Se in passato non hanno potuto sottrarsi completamente a qualche investitura politica – quando il Festival è stato percepito di volta in volta come un’arma di riscatto del cinema italiano nei confronti di quello francese, oppure come esempio d’integrazione sociale degli emigrati, o ancora come operazione di multiculturalismo, e via esagerando – oggi gli organizzatori hanno messo correttamente l’accento sulla vera e propria essenza di vetrina e di arricchimento culturale per un pubblico quanto più possibile vario per età, formazione e interessi, da cui poi ciascuno potrà trarre le conclusioni sociopolitiche che vuole.
Per chi è direttamente coinvolto nella produzione di un film, e quindi registi, autori, attori, tecnici, musicisti, credo sia in ogni caso interessante poter valutare l’impatto del proprio lavoro su un pubblico misto, italiano e straniero, in un contesto che non è quello della metropoli o della città di provincia italiana. Inoltre, non dimentichiamo che in molti casi il Festival è anche l’occasione per riproporre e dare una seconda chance a opere che in Italia sono passate inosservate non perché poco valide, ma perché stritolate dai meccanismi distributivi.
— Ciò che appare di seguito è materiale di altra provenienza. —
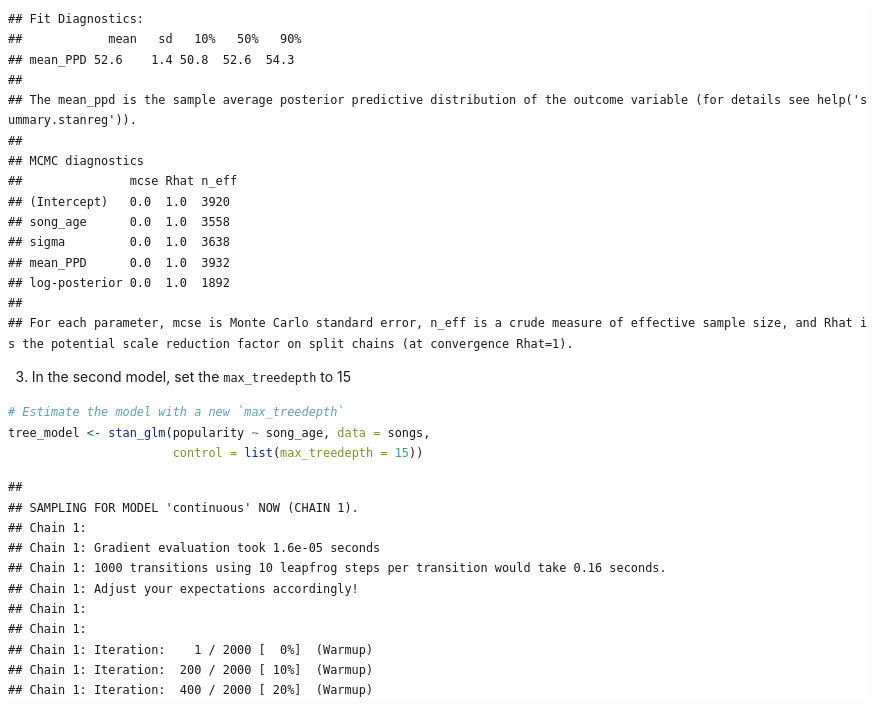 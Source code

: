     ## Fit Diagnostics:
    ##            mean   sd   10%   50%   90%
    ## mean_PPD 52.6    1.4 50.8  52.6  54.3 
    ## 
    ## The mean_ppd is the sample average posterior predictive distribution of the outcome variable (for details see help('summary.stanreg')).
    ## 
    ## MCMC diagnostics
    ##               mcse Rhat n_eff
    ## (Intercept)   0.0  1.0  3920 
    ## song_age      0.0  1.0  3558 
    ## sigma         0.0  1.0  3638 
    ## mean_PPD      0.0  1.0  3932 
    ## log-posterior 0.0  1.0  1892 
    ## 
    ## For each parameter, mcse is Monte Carlo standard error, n_eff is a crude measure of effective sample size, and Rhat is the potential scale reduction factor on split chains (at convergence Rhat=1).

3.  In the second model, set the `max_treedepth` to 15

``` r
# Estimate the model with a new `max_treedepth`
tree_model <- stan_glm(popularity ~ song_age, data = songs,
                       control = list(max_treedepth = 15))
```

    ## 
    ## SAMPLING FOR MODEL 'continuous' NOW (CHAIN 1).
    ## Chain 1: 
    ## Chain 1: Gradient evaluation took 1.6e-05 seconds
    ## Chain 1: 1000 transitions using 10 leapfrog steps per transition would take 0.16 seconds.
    ## Chain 1: Adjust your expectations accordingly!
    ## Chain 1: 
    ## Chain 1: 
    ## Chain 1: Iteration:    1 / 2000 [  0%]  (Warmup)
    ## Chain 1: Iteration:  200 / 2000 [ 10%]  (Warmup)
    ## Chain 1: Iteration:  400 / 2000 [ 20%]  (Warmup) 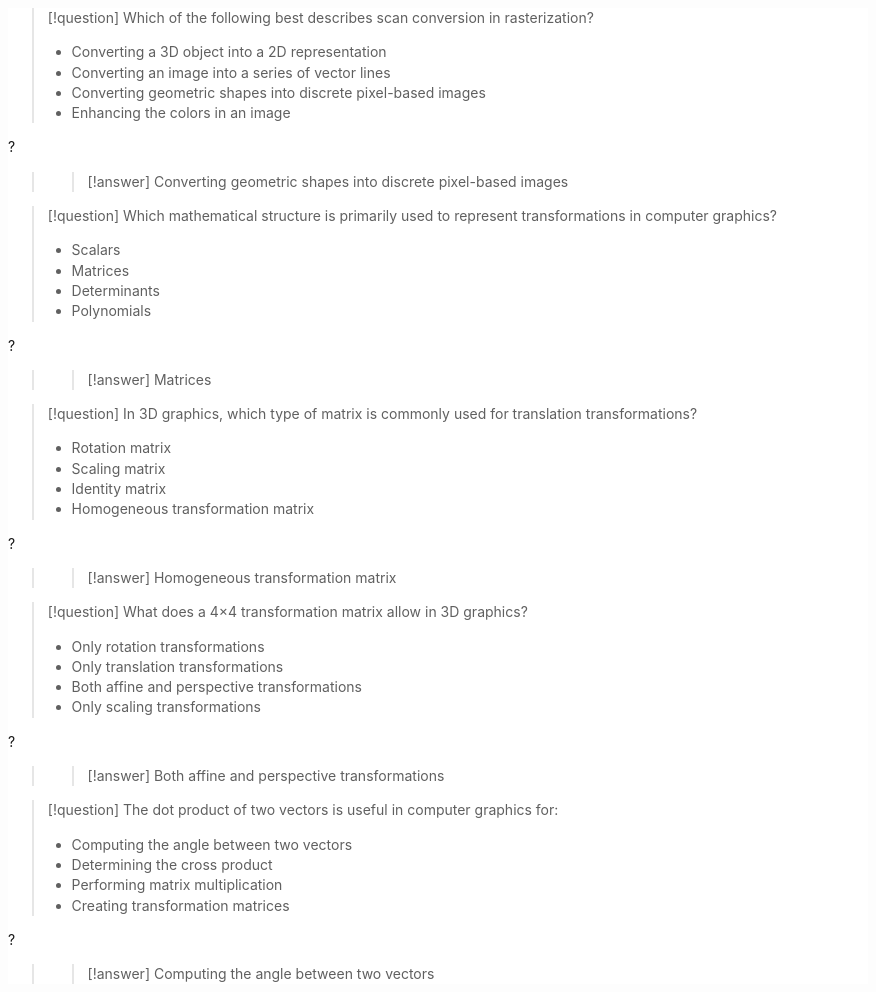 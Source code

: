 
>[!question]
>Which of the following best describes scan conversion in rasterization?
>- Converting a 3D object into a 2D representation
>- Converting an image into a series of vector lines
>- Converting geometric shapes into discrete pixel-based images
>- Enhancing the colors in an image
>
?
>>[!answer]
>>Converting geometric shapes into discrete pixel-based images


>[!question]
>Which mathematical structure is primarily used to represent transformations in computer graphics?
>- Scalars
>- Matrices
>- Determinants
>- Polynomials
>
?
>>[!answer]
>>Matrices


>[!question]
>In 3D graphics, which type of matrix is commonly used for translation transformations?
>- Rotation matrix
>- Scaling matrix
>- Identity matrix
>- Homogeneous transformation matrix
>
?
>>[!answer]
>>Homogeneous transformation matrix


>[!question]
>What does a 4×4 transformation matrix allow in 3D graphics?
>- Only rotation transformations
>- Only translation transformations
>- Both affine and perspective transformations
>- Only scaling transformations
>
?
>>[!answer]
>>Both affine and perspective transformations


>[!question]
>The dot product of two vectors is useful in computer graphics for:
>- Computing the angle between two vectors
>- Determining the cross product
>- Performing matrix multiplication
>- Creating transformation matrices
>
?
>>[!answer]
>>Computing the angle between two vectors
Non è raro il caso di pellicole premiate a Villerupt che grazie a questo piccolo incentivo hanno poi trovato finalmente la loro strada nel circuito cinematografico nazionale.
Se il cinema non hollywoodiano ha un futuro, esso passa insomma anche per queste manifestazioni: rassegne dalla radice popolare, ma che al tempo stesso non disdegnano di aprirsi ai fermenti culturali di un tempo che scorre fin troppo velocemente.